---- Records for this exercise

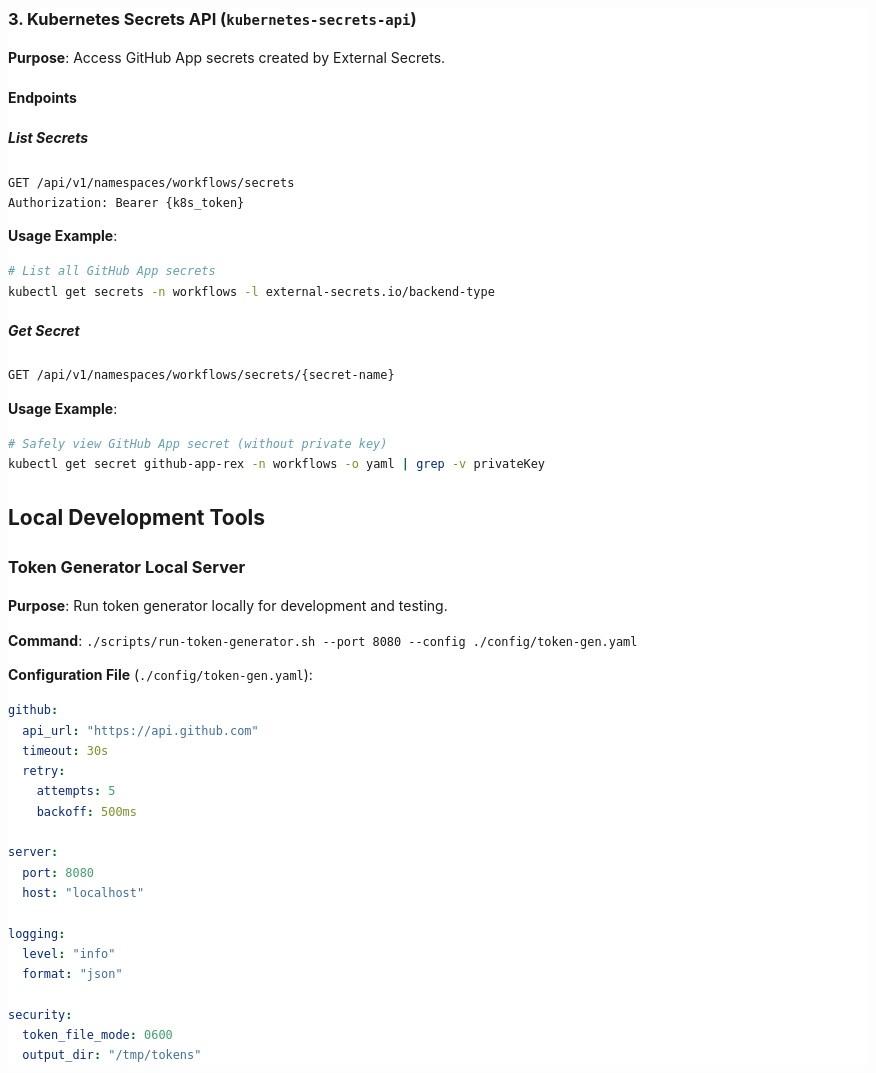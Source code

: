 ### 3. Kubernetes Secrets API (`kubernetes-secrets-api`)

**Purpose**: Access GitHub App secrets created by External Secrets.

#### Endpoints

##### List Secrets
```http
GET /api/v1/namespaces/workflows/secrets
Authorization: Bearer {k8s_token}
```

**Usage Example**:
```bash
# List all GitHub App secrets
kubectl get secrets -n workflows -l external-secrets.io/backend-type
```

##### Get Secret
```http
GET /api/v1/namespaces/workflows/secrets/{secret-name}
```

**Usage Example**:
```bash
# Safely view GitHub App secret (without private key)
kubectl get secret github-app-rex -n workflows -o yaml | grep -v privateKey
```

## Local Development Tools

### Token Generator Local Server

**Purpose**: Run token generator locally for development and testing.

**Command**: `./scripts/run-token-generator.sh --port 8080 --config ./config/token-gen.yaml`

**Configuration File** (`./config/token-gen.yaml`):
```yaml
github:
  api_url: "https://api.github.com"
  timeout: 30s
  retry:
    attempts: 5
    backoff: 500ms

server:
  port: 8080
  host: "localhost"
  
logging:
  level: "info"
  format: "json"

security:
  token_file_mode: 0600
  output_dir: "/tmp/tokens"
```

--------

§ **Requirement**: Your answer should consist of every line from the entries that holds "port".

§ **Solution to this exercise**:
**Command**: `./scripts/run-token-generator.sh --port 8080 --config ./config/token-gen.yaml`
  port: 8080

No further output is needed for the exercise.